Corey Crooms, wide receiver and 2024 NFL Draft prospect, shares his path from the moment he picked up his first football to training for the pros.
Crooms shared the moment he first got into playing the sport, “When I first started playing football it was because of my dad,” said Crooms, “we had driven past a park where there was organized football being played. He literally just asked me the question of ‘Do you want to play football?’ ‘Do you want to try that out?’ I said, ‘Yeah.’ Then we just took a shot at it not knowing what I was getting myself into, but yeah that’s basically where it started.”
As Crooms got older it got more real.
“As it went on, and I got older, I just started thinking more and more about the college level of it and wanted to go Division 1, and it started getting more serious after I went Division 1 and I started thinking about the league,” shared Crooms, “so it kind of trickled down.”

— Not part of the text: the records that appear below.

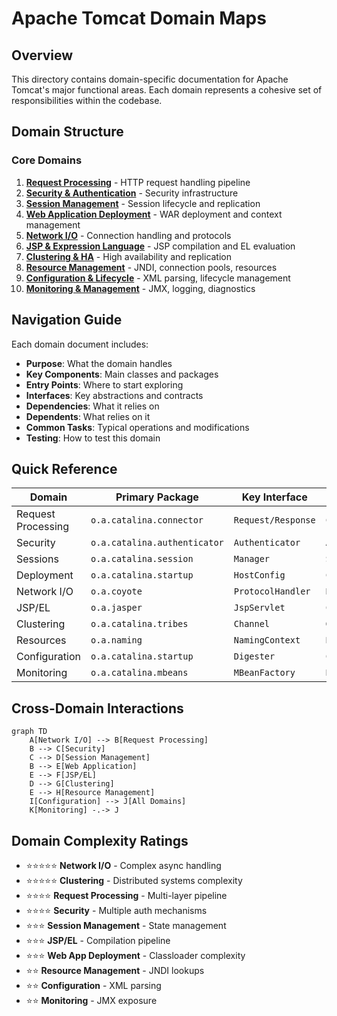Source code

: # Apache Tomcat Domain Maps

## Overview
This directory contains domain-specific documentation for Apache Tomcat's major functional areas. Each domain represents a cohesive set of responsibilities within the codebase.

## Domain Structure

### Core Domains

1. **[Request Processing](request-processing.md)** - HTTP request handling pipeline
2. **[Security & Authentication](security.md)** - Security infrastructure  
3. **[Session Management](session-management.md)** - Session lifecycle and replication
4. **[Web Application Deployment](webapp-deployment.md)** - WAR deployment and context management
5. **[Network I/O](network-io.md)** - Connection handling and protocols
6. **[JSP & Expression Language](jsp-el.md)** - JSP compilation and EL evaluation
7. **[Clustering & HA](clustering.md)** - High availability and replication
8. **[Resource Management](resource-management.md)** - JNDI, connection pools, resources
9. **[Configuration & Lifecycle](configuration.md)** - XML parsing, lifecycle management
10. **[Monitoring & Management](monitoring.md)** - JMX, logging, diagnostics

## Navigation Guide

Each domain document includes:
- **Purpose**: What the domain handles
- **Key Components**: Main classes and packages
- **Entry Points**: Where to start exploring
- **Interfaces**: Key abstractions and contracts
- **Dependencies**: What it relies on
- **Dependents**: What relies on it
- **Common Tasks**: Typical operations and modifications
- **Testing**: How to test this domain

## Quick Reference

| Domain | Primary Package | Key Interface | Start Here |
|--------|----------------|---------------|------------|
| Request Processing | `o.a.catalina.connector` | `Request/Response` | `CoyoteAdapter` |
| Security | `o.a.catalina.authenticator` | `Authenticator` | `AuthenticatorBase` |
| Sessions | `o.a.catalina.session` | `Manager` | `StandardManager` |
| Deployment | `o.a.catalina.startup` | `HostConfig` | `ContextConfig` |
| Network I/O | `o.a.coyote` | `ProtocolHandler` | `Http11Processor` |
| JSP/EL | `o.a.jasper` | `JspServlet` | `Compiler` |
| Clustering | `o.a.catalina.tribes` | `Channel` | `GroupChannel` |
| Resources | `o.a.naming` | `NamingContext` | `ResourceFactory` |
| Configuration | `o.a.catalina.startup` | `Digester` | `Catalina` |
| Monitoring | `o.a.catalina.mbeans` | `MBeanFactory` | `Registry` |

## Cross-Domain Interactions

```mermaid
graph TD
    A[Network I/O] --> B[Request Processing]
    B --> C[Security]
    C --> D[Session Management]
    B --> E[Web Application]
    E --> F[JSP/EL]
    D --> G[Clustering]
    E --> H[Resource Management]
    I[Configuration] --> J[All Domains]
    K[Monitoring] -.-> J
```

## Domain Complexity Ratings

- ⭐⭐⭐⭐⭐ **Network I/O** - Complex async handling
- ⭐⭐⭐⭐⭐ **Clustering** - Distributed systems complexity
- ⭐⭐⭐⭐ **Request Processing** - Multi-layer pipeline
- ⭐⭐⭐⭐ **Security** - Multiple auth mechanisms
- ⭐⭐⭐ **Session Management** - State management
- ⭐⭐⭐ **JSP/EL** - Compilation pipeline
- ⭐⭐⭐ **Web App Deployment** - Classloader complexity
- ⭐⭐ **Resource Management** - JNDI lookups
- ⭐⭐ **Configuration** - XML parsing
- ⭐⭐ **Monitoring** - JMX exposure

Crooms shared his high school experience.
“Everyone in high school that played football, we all were the same and grew up as the same little kids in the same neighborhood playing against each other on different little league teams,” expressed Crooms, “when we got to high school we just came in saying that we were going to take over the school and make history, which we did.”
He had support from mentors such as his high school head coach, Morgan Weaver.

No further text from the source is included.